釈迦初転法輪において四諦を説き、その中では苦諦として四苦八苦を説いた。

比丘等よ、苦聖諦とは、此の如し、
生は苦なり、老は苦なり、病は苦なり、死は苦なり、
怨憎するものに曾ふは苦なり、愛するものと別離するは苦なり、求めて得ざるは苦なり、
略説するに五蘊取蘊は苦なり。

—  南伝大蔵経, 律蔵大犍度

生は苦なり

[編集]

アルボムッレ・スマナサーラは生苦を「生きるとは、苦から逃れ続けること」と説明している[6]。人は空腹という苦から逃れるために食事を取り、食べ過ぎは苦であるから食事を終了する[6]。座り続けることは苦痛であるから立ち、立ち続けることは苦痛であるから座るのである」と説明している[6]

脚注

[編集]
  1. ^ a b c d e f g アルボムッレ・スマナサーラ『苦の見方』サンガ (出版社)、2015年、Kindle版、位置No.全2025中 1188 / 59%。

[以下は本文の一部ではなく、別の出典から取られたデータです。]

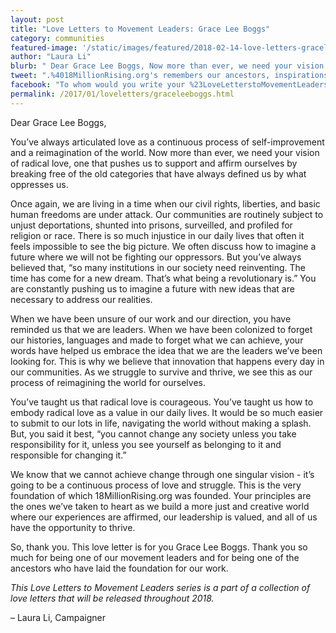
 ```yaml
---
layout: post
title: "Love Letters to Movement Leaders: Grace Lee Boggs"
category: communities
featured-image: '/static/images/featured/2018-02-14-love-letters-graceleeboggs.jpg'
author: "Laura Li"
blurb: " Dear Grace Lee Boggs, Now more than ever, we need your vision of radical love, one that pushes us to support and affirm ourselves by breaking free of the old categories that have always defined us by what oppresses us. "
tweet: ".%4018MillionRising.org's remembers our ancestors, inspirations, and movement leaders with a letter to .%40GraceLeeBoggs %23LoveLetterstoMovementLeaders"
facebook: "To whom would you write your %23LoveLetterstoMovementLeaders? We wrote ours to the amazing Grace Lee Boggs"
permalink: /2017/01/loveletters/graceleeboggs.html
---
```

Dear Grace Lee Boggs,

You’ve always articulated love as a continuous process of self-improvement and a reimagination of the world. Now more than ever, we need your vision of radical love, one that pushes us to support and affirm ourselves by breaking free of the old categories that have always defined us by what oppresses us.

Once again, we are living in a time when our civil rights, liberties, and basic human freedoms are under attack. Our communities are routinely subject to unjust deportations, shunted into prisons, surveilled, and profiled for religion or race. There is so much injustice in our daily lives that often it feels impossible to see the big picture. We often discuss how to imagine a future where we will not be fighting our oppressors. But you’ve always believed that, “so many institutions in our society need reinventing. The time has come for a new dream. That’s what being a revolutionary is.” You are constantly pushing us to imagine a future with new ideas that are necessary to address our realities.

When we have been unsure of our work and our direction, you have reminded us that we are leaders. When we have been colonized to forget our histories, languages and made to forget what we can achieve, your words have helped us embrace the idea that we are the leaders we’ve been looking for. This is why we believe that innovation that happens every day in our communities. As we struggle to survive and thrive, we see this as our process of reimagining the world for ourselves.

You’ve taught us that radical love is courageous. You’ve taught us how to embody radical love as a value in our daily lives. It would be so much easier to submit to our lots in life, navigating the world without making a splash. But, you said it best, “you cannot change any society unless you take responsibility for it, unless you see yourself as belonging to it and responsible for changing it.”

We know that we cannot achieve change through one singular vision - it’s going to be a continuous process of love and struggle. This is the very foundation of which 18MillionRising.org  was founded. Your principles are the ones we’ve taken to heart as we build a more just and creative world where our experiences are affirmed, our leadership is valued, and all of us have the opportunity to thrive.

So, thank you. This love letter is for you Grace Lee Boggs. Thank you so much for being one of our movement leaders and for being one of the ancestors who have laid the foundation for our work.

_This Love Letters to Movement Leaders series is a part of a collection of love letters that will be released throughout 2018._

– Laura Li, Campaigner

ISBN 978-4865640199 
  2. ^ 佐々木閑『ブッダ 最期のことば』NHK出版 2016年、p22-24
  3. ^ 佐々木閑『いかにして多様化したか 部派仏教の成立』NHK出版 2025年、p85-86
  4. ^ 佐々木閑『いかにして多様化したか 部派仏教の成立』NHK出版 2025年、p85-86
  5. ^ 完訳 2019, p. 322.
  6. ^ a b c アルボムッレ・スマナサーラ『結局は自分のことを何もしらない』〈サンガ新書 役立つ初期仏教法話〉2008年。ISBN 978-4901679619 

参考文献

[編集]

関連項目

[編集]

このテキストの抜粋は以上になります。